+++ Excerpted records
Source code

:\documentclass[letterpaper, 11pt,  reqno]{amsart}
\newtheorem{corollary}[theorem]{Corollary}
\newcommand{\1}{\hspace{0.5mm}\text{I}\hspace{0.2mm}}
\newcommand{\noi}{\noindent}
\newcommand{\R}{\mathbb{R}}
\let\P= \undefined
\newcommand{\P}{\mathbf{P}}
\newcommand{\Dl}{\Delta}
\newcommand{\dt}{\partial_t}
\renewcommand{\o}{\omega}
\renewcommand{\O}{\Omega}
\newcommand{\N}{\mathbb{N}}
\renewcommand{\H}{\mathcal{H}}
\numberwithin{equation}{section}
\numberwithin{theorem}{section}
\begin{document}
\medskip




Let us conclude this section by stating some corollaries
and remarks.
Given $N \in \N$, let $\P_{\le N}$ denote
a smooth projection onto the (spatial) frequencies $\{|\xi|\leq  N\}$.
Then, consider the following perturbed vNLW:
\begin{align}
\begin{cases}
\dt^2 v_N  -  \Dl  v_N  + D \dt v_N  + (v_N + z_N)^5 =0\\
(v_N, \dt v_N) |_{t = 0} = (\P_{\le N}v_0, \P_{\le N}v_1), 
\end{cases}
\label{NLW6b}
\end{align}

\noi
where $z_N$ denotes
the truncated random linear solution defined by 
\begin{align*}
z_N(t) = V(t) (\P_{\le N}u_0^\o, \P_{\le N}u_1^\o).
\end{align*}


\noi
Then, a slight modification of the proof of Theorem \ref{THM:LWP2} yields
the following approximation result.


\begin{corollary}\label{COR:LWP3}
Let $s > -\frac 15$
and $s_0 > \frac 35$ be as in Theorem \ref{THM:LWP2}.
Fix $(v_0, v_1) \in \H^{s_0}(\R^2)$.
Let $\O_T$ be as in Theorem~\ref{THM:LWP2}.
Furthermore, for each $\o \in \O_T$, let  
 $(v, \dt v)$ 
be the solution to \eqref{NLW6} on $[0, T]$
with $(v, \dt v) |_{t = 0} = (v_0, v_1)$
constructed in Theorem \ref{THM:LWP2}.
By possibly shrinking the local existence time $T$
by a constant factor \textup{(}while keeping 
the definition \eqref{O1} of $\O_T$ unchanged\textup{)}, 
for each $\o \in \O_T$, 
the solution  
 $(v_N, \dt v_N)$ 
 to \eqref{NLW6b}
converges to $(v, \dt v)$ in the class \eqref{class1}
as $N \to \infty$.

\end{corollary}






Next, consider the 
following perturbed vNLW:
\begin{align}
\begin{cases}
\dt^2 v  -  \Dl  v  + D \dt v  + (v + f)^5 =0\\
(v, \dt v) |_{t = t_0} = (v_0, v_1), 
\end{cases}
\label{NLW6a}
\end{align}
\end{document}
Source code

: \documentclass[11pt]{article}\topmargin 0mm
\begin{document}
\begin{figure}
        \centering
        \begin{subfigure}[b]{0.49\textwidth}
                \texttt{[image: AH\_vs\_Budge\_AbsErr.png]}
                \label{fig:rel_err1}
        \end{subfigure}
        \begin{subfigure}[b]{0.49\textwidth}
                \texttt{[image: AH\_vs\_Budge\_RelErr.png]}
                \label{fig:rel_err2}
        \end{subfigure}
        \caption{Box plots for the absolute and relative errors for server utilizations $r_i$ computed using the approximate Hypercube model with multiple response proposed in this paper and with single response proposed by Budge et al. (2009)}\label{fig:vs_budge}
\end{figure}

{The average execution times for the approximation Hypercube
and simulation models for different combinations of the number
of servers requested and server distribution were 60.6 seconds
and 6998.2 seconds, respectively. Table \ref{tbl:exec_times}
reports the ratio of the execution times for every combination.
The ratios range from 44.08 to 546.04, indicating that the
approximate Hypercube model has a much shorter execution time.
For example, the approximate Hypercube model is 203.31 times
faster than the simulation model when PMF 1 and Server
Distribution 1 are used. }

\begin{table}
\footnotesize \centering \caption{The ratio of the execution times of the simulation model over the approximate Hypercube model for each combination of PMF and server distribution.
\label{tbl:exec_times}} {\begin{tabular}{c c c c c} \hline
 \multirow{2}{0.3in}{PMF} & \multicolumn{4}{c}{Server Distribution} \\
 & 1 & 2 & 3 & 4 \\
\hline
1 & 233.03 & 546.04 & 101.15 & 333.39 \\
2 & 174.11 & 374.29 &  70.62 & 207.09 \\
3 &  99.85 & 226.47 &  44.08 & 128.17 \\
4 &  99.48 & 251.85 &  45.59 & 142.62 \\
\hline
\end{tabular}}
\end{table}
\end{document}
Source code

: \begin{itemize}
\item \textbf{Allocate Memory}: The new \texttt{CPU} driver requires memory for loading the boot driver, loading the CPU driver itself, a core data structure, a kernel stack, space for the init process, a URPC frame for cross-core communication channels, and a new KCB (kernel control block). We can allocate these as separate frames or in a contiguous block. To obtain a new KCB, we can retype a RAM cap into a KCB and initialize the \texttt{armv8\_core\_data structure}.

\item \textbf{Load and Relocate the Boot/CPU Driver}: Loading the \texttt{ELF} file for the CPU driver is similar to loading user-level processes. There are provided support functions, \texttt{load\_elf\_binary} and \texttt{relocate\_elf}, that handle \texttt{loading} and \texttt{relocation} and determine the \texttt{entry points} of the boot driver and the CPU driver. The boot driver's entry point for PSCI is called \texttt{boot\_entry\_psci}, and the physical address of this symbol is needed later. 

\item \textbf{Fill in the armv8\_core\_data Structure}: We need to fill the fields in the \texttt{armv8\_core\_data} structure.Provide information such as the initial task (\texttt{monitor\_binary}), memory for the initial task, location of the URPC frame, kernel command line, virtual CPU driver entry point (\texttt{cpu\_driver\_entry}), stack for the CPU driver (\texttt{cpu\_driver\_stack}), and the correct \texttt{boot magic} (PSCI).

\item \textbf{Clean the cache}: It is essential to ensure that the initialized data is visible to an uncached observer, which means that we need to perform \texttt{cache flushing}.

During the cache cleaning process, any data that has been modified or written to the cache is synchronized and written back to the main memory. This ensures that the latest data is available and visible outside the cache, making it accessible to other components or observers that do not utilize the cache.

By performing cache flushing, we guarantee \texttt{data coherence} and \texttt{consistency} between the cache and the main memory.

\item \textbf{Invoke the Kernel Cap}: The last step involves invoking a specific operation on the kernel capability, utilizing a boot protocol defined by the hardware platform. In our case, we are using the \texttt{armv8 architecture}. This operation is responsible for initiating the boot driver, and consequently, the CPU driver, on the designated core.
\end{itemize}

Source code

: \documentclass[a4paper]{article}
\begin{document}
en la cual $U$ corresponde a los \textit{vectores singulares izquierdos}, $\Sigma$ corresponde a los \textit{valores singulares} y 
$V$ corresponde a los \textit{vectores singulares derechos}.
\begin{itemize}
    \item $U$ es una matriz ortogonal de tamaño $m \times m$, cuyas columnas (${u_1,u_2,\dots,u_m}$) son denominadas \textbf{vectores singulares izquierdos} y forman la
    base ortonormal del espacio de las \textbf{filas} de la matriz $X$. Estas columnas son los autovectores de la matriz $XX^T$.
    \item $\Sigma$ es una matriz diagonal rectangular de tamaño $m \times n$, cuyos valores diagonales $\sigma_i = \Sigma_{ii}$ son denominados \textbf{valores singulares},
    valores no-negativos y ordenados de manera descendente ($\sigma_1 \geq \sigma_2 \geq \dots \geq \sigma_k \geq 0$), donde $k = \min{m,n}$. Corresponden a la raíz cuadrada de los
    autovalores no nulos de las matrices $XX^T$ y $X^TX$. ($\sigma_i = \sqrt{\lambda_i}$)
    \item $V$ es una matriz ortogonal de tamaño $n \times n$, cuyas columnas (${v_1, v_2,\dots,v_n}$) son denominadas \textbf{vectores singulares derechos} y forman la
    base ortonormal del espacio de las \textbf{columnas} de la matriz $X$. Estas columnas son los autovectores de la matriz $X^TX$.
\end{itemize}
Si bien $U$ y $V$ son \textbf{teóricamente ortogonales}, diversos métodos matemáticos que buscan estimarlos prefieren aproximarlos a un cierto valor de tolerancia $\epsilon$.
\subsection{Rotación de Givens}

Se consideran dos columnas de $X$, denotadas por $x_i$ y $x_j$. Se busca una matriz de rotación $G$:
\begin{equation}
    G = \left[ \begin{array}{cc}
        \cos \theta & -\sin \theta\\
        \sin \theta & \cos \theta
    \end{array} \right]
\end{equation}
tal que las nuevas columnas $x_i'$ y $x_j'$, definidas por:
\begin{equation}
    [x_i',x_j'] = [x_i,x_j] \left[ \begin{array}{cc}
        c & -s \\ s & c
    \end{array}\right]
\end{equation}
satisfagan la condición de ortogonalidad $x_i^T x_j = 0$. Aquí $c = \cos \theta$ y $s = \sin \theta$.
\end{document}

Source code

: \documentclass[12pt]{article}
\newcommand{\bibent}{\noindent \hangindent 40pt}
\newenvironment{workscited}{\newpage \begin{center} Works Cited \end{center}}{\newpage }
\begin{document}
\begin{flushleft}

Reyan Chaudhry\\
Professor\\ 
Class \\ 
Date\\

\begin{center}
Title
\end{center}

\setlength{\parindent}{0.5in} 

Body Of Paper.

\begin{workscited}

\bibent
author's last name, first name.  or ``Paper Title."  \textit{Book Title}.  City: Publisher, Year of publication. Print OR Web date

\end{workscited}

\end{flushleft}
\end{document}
++++++
--- Exercise instructions ---
Where the data above reaches the line holding "faster than the", begin printing, and stop after the line holding "44.08 & 128.17 \\". Each line must be reproduced exactly, with nothing else added.

--- Solution to this exercise ---
faster than the simulation model when PMF 1 and Server
Distribution 1 are used. }

\begin{table}
\footnotesize \centering \caption{The ratio of the execution times of the simulation model over the approximate Hypercube model for each combination of PMF and server distribution.
\label{tbl:exec_times}} {\begin{tabular}{c c c c c} \hline
 \multirow{2}{0.3in}{PMF} & \multicolumn{4}{c}{Server Distribution} \\
 & 1 & 2 & 3 & 4 \\
\hline
1 & 233.03 & 546.04 & 101.15 & 333.39 \\
2 & 174.11 & 374.29 &  70.62 & 207.09 \\
3 &  99.85 & 226.47 &  44.08 & 128.17 \\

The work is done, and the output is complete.